When the Vegas Golden Knights visited the Washington Capitals at Capital One Arena on Monday night, in what would turn into a 1-0 loss for the home team, Vegas President of Hockey Operations and former Washington Capitals General Manager George McPhee was among those in attendance. McPhee joined former Caps defenseman Karl Alzner’s “Alz Caps” podcast and discussed a variety of topics.
During the 2017 NHL Expansion Draft, McPhee (who began his time in Vegas as the team’s General Manager) selected defenseman Nate Schmidt from the Washington Capitals (now a member of the Winnipeg Jets) but also acquired players such as goaltender Marc-Andre Fleury from the Pittsburgh Penguins (now a member of the Chicago Blackhawks), William Karlsson, and Alex Tuch (now with the Buffalo Sabres), all who played a key role in the Golden Knights reaching the 2018 Stanley Cup Finals in their inaugural season, where they lost to the Capitals in five games.
“Well I’d have to say I’m really proud of all the things we did. I guess I’m most impressed with, is we didn’t feel like we missed anything. We really hired a terrific staff and we went to work right away with mock drafts and getting our guys to games, and meeting often and as we went through the process, we would have a few questions to ask of the league and got answers, and by the end of it, it was sort of like going into that final exam in whatever school you’re in, and knowing we’re nailing this. The one thing, and I don’t think many people were aware of this, what we were worried about was this massive redistribution of players right before we got to the expansion draft because we were talking to teams and thought players were going to be moving around. And we tried to get in the way of that, and what we did was, we thought there were 10 teams that we should do deals with and that should do deals with us to protect their assets. And with nine of them we got deals done and basically said, ‘You can’t do anything else. You can’t become a landing spot for another team because you’re protected, you can’t start adding players….and what it basically did was lock up the market”.
McPhee joined the Capitals as General Manager in 1997 and served in the position for 17 years, seeing the team through a rebuild in the mid-2000’s, in which he drafted players that helped return the Capitals to prominence such as current franchise cornerstones Alex Ovechkin, Nicklas Backstrom, and John Carlson, and past players such as Alex Semin, Mike Green, and Braden Holtby.
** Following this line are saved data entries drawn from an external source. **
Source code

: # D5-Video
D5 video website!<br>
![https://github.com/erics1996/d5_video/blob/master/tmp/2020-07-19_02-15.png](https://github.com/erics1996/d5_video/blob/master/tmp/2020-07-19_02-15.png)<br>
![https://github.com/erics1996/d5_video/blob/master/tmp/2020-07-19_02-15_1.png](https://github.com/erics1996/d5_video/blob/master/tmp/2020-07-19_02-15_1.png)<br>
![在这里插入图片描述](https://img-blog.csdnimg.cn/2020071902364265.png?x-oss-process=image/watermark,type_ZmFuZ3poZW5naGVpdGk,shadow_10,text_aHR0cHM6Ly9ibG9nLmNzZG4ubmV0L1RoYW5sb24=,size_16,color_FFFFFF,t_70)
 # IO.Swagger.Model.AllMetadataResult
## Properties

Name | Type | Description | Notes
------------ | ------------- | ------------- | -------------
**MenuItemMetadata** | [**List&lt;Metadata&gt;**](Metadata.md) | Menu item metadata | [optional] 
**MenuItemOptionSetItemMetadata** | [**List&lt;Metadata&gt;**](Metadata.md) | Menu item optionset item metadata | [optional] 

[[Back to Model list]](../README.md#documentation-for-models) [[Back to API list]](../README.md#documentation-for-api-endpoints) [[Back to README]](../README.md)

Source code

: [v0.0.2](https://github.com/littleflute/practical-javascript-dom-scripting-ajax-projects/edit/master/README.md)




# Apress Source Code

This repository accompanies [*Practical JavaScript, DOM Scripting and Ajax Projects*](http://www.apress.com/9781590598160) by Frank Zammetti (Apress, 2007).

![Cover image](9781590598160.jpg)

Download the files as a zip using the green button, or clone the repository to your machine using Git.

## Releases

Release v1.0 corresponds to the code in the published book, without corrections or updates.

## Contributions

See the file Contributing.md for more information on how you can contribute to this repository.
“First of all, one of the things you’re most proud of is hiring a guy like [Capitals Assistant General Manager and former Director of Amateur Scouting] Ross Mahoney who has just been lights out at the draft table, probably the best guy in the league, or Top 3. In the first five years, we weren’t having much luck so we changed everything in how we did things, but we didn’t change any people. Didn’t change any people, kept the same people but the process was different. With respect to that team, we had met the year before, Ted and Dick and I, about if it’s time to get ready for the future, what may be a salary cap. And two of the three of us didn’t want to do it because we were a playoff team. And we got together the next summer and two of the three were ready to move what we have and be transparent with our fans and go with the draft picks and young players and make trades, and so we did. I met with various teams in other leagues that dealt with salary cap and everything else and learned some lessons there and we did it, moved everybody”.
While the team drafted a few key core and role players in the years just before tearing down the team, the rebuild truly began with the selection of Ovechkin first overall in the 2004 NHL Entry Draft, which also saw the Caps add another key player in Mike Green in the first-round. Over the years, the team would add other players such as Nicklas Backstrom, John Carlson, Alzner himself, and more who would play a role in the Capitals’ becoming a perennial contender.
“Boy we did a heck of a job at drafting. Drafting is your lifeblood but you got to do more, you got to put the right veterans around young players, and we did that, and it’s turned out to be one heck of a hockey team ever since. In terms of tearing it all down and building it back up, we were looking forward to the opportunity to compete in the division because before the salary cap, if you’re up against good managers, and Bob Clarke was a good manager in Philadelphia and Neil Smith was a good manager in New York [Rangers], if they’ve got a good manager and they’re spending two or three times what you can spend, it’s quite an advantage for them. And I thought this would be an opportunity for people to earn their stripes and show their stripes in a more balanced way…and the Washington Capitals proved that good management can take you a long way in this league”.